_PROBLEM TO WORK ON_
Copy out once more, exactly, the line with "Twitter | &nbsp;&nbsp;&nbsp; | https://twitter.com/zachtypedit |" and all the lines after it, up to the last line of the data.

(Stored data entries)

=====

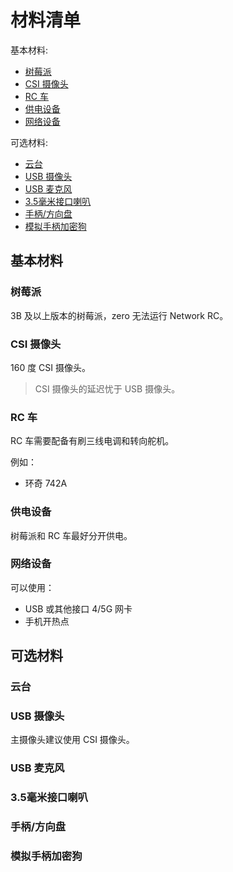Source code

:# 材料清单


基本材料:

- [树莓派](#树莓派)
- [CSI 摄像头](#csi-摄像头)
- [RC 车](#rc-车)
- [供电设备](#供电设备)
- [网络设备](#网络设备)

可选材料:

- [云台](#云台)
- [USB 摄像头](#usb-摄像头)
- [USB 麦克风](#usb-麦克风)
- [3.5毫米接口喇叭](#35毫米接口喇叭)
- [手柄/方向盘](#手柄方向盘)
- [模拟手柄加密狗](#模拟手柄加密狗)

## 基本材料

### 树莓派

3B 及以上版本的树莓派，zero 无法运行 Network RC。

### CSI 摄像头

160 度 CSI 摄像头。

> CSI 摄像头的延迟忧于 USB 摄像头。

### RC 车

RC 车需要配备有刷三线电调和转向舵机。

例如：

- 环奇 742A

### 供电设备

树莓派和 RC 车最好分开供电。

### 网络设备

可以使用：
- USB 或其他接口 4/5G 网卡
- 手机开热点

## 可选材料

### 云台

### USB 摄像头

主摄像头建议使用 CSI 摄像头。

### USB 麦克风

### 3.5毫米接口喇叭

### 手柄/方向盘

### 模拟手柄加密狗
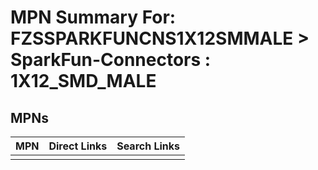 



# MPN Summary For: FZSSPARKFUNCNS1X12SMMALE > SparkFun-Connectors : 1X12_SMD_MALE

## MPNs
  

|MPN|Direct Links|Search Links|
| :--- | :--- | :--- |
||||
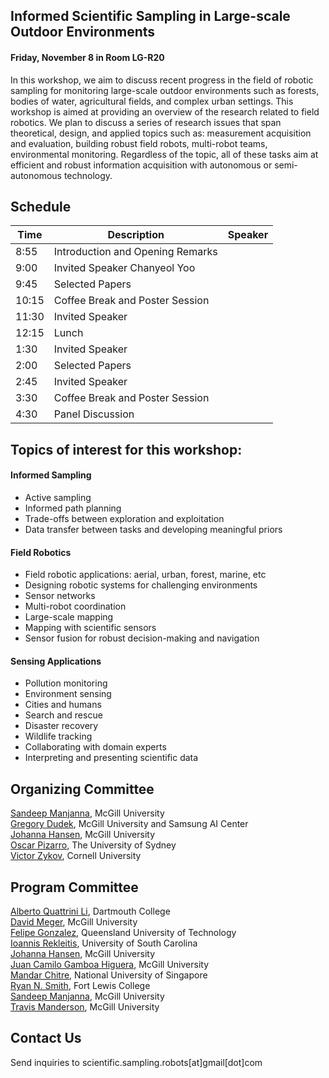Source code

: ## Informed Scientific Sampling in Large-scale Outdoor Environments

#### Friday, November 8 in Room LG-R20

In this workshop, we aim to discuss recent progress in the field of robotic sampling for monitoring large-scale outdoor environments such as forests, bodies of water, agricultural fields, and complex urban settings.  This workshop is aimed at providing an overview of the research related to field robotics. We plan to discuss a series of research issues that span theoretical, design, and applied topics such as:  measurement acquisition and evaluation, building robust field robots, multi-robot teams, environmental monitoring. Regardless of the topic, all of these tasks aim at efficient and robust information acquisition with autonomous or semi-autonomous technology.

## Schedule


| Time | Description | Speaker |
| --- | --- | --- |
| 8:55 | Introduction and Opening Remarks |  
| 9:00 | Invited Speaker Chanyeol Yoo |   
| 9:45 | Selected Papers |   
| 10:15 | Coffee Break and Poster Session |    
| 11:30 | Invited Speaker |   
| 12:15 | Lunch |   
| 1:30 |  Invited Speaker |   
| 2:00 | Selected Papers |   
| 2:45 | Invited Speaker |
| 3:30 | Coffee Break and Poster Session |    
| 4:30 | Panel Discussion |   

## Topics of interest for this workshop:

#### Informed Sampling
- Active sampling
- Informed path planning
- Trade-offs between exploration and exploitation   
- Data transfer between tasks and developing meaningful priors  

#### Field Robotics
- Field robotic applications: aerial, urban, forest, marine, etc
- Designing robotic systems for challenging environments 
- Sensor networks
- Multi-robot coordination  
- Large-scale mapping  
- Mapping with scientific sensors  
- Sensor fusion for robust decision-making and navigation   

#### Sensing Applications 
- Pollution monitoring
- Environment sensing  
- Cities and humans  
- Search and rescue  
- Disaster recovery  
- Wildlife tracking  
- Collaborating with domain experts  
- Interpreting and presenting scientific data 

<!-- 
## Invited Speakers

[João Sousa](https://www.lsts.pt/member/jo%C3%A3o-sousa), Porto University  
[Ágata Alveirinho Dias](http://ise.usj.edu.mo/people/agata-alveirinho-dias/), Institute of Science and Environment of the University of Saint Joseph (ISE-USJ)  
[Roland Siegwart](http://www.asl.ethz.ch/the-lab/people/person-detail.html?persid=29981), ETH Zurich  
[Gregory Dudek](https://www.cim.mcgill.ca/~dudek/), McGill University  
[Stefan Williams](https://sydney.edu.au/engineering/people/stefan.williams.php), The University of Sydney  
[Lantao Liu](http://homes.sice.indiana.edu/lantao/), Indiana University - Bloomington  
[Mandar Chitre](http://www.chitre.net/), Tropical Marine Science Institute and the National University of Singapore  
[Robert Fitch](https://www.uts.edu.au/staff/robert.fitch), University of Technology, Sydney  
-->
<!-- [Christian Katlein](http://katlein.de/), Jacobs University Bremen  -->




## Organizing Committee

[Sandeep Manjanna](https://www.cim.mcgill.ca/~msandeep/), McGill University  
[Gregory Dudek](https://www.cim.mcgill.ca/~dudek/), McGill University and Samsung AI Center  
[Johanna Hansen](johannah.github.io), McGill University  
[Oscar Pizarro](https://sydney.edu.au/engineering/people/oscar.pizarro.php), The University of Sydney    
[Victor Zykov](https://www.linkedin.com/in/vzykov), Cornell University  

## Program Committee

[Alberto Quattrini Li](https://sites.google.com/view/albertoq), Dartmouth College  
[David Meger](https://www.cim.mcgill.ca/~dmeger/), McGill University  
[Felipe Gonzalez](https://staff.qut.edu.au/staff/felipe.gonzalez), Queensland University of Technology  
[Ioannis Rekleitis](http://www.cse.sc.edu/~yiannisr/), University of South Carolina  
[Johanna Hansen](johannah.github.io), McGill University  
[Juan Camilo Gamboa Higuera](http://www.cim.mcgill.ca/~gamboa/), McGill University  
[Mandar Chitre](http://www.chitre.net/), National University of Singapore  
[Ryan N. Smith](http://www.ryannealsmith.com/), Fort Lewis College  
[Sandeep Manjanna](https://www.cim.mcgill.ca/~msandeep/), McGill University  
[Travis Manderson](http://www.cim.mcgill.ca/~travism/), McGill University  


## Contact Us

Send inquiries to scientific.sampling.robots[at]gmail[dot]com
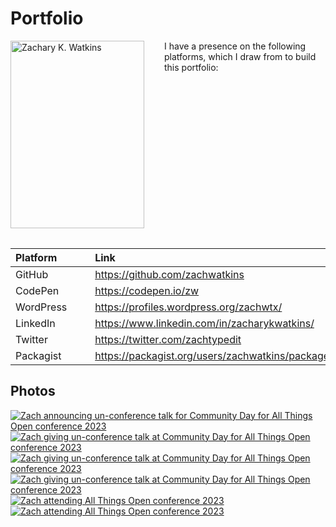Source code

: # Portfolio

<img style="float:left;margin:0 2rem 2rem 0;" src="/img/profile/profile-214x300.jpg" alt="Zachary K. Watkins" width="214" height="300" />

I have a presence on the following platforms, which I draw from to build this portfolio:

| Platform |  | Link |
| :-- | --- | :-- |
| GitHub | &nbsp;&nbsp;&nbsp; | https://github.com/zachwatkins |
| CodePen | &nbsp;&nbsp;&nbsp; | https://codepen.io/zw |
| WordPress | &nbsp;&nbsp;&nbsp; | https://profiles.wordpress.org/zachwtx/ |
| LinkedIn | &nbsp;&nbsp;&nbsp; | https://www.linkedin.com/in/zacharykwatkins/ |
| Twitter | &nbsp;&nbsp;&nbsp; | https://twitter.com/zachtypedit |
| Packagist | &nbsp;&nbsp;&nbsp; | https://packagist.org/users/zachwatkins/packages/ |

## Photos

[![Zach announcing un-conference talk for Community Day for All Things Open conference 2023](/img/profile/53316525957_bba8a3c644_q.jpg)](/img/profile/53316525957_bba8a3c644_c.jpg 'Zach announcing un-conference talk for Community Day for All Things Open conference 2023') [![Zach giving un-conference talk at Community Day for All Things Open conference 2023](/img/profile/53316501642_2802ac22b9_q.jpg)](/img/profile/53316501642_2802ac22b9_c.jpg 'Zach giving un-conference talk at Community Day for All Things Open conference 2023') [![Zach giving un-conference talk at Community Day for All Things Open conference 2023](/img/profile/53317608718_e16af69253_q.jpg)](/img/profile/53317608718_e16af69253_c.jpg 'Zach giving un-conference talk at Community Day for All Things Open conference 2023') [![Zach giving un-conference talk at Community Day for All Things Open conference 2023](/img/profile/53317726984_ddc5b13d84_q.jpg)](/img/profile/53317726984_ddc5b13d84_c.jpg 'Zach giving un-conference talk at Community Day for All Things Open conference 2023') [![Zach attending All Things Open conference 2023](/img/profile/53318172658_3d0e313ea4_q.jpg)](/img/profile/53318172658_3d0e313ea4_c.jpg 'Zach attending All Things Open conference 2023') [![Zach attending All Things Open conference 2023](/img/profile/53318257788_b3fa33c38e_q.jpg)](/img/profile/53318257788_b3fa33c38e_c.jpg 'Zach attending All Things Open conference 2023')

=====

_EXERCISE SOLUTION_
| Twitter | &nbsp;&nbsp;&nbsp; | https://twitter.com/zachtypedit |
| Packagist | &nbsp;&nbsp;&nbsp; | https://packagist.org/users/zachwatkins/packages/ |

## Photos

[![Zach announcing un-conference talk for Community Day for All Things Open conference 2023](/img/profile/53316525957_bba8a3c644_q.jpg)](/img/profile/53316525957_bba8a3c644_c.jpg 'Zach announcing un-conference talk for Community Day for All Things Open conference 2023') [![Zach giving un-conference talk at Community Day for All Things Open conference 2023](/img/profile/53316501642_2802ac22b9_q.jpg)](/img/profile/53316501642_2802ac22b9_c.jpg 'Zach giving un-conference talk at Community Day for All Things Open conference 2023') [![Zach giving un-conference talk at Community Day for All Things Open conference 2023](/img/profile/53317608718_e16af69253_q.jpg)](/img/profile/53317608718_e16af69253_c.jpg 'Zach giving un-conference talk at Community Day for All Things Open conference 2023') [![Zach giving un-conference talk at Community Day for All Things Open conference 2023](/img/profile/53317726984_ddc5b13d84_q.jpg)](/img/profile/53317726984_ddc5b13d84_c.jpg 'Zach giving un-conference talk at Community Day for All Things Open conference 2023') [![Zach attending All Things Open conference 2023](/img/profile/53318172658_3d0e313ea4_q.jpg)](/img/profile/53318172658_3d0e313ea4_c.jpg 'Zach attending All Things Open conference 2023') [![Zach attending All Things Open conference 2023](/img/profile/53318257788_b3fa33c38e_q.jpg)](/img/profile/53318257788_b3fa33c38e_c.jpg 'Zach attending All Things Open conference 2023')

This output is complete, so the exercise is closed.